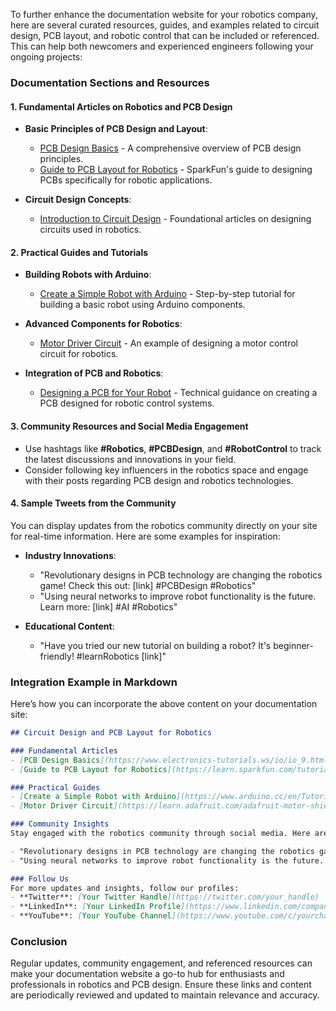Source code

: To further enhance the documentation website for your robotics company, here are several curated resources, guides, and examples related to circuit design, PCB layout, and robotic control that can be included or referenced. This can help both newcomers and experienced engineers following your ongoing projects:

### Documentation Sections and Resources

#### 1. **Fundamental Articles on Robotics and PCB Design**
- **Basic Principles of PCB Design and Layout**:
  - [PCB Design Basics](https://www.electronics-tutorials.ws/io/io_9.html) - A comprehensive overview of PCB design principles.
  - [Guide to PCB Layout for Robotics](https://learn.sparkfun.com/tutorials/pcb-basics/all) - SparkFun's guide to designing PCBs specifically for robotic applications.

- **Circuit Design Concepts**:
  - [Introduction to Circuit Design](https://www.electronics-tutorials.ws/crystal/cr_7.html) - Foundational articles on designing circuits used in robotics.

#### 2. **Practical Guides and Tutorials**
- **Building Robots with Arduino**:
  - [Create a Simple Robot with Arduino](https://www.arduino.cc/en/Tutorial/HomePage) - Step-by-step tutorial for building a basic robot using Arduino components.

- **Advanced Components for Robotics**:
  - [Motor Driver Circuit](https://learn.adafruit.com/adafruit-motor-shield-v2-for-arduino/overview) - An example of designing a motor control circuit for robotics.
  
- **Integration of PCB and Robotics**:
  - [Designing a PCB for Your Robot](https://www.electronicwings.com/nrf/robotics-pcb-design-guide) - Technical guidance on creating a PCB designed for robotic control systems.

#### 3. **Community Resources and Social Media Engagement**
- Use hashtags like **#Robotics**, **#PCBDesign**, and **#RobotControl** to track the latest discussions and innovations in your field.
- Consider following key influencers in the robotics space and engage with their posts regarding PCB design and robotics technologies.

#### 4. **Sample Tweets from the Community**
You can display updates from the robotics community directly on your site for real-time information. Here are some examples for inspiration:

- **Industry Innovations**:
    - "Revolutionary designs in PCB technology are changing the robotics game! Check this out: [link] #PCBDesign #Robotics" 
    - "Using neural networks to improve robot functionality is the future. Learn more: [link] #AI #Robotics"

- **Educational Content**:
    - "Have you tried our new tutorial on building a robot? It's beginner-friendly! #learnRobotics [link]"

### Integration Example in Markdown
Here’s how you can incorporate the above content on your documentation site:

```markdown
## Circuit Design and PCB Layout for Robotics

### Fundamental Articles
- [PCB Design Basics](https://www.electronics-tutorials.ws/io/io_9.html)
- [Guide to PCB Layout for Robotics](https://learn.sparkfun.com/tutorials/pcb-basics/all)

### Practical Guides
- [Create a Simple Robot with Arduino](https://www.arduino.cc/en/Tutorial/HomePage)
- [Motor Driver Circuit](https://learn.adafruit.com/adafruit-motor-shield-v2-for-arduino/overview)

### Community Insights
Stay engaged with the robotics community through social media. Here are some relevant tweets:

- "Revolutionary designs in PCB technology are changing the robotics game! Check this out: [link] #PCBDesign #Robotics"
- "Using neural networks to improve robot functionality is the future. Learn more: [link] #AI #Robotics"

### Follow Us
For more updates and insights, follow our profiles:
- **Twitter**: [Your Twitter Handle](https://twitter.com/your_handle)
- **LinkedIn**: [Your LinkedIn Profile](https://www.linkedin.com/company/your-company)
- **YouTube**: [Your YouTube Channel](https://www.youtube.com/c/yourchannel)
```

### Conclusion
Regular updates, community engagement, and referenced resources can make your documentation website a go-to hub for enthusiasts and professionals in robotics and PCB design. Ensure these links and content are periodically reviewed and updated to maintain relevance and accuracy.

______

In the material above, how many lines include the word "motor"? Answer with the number only.

2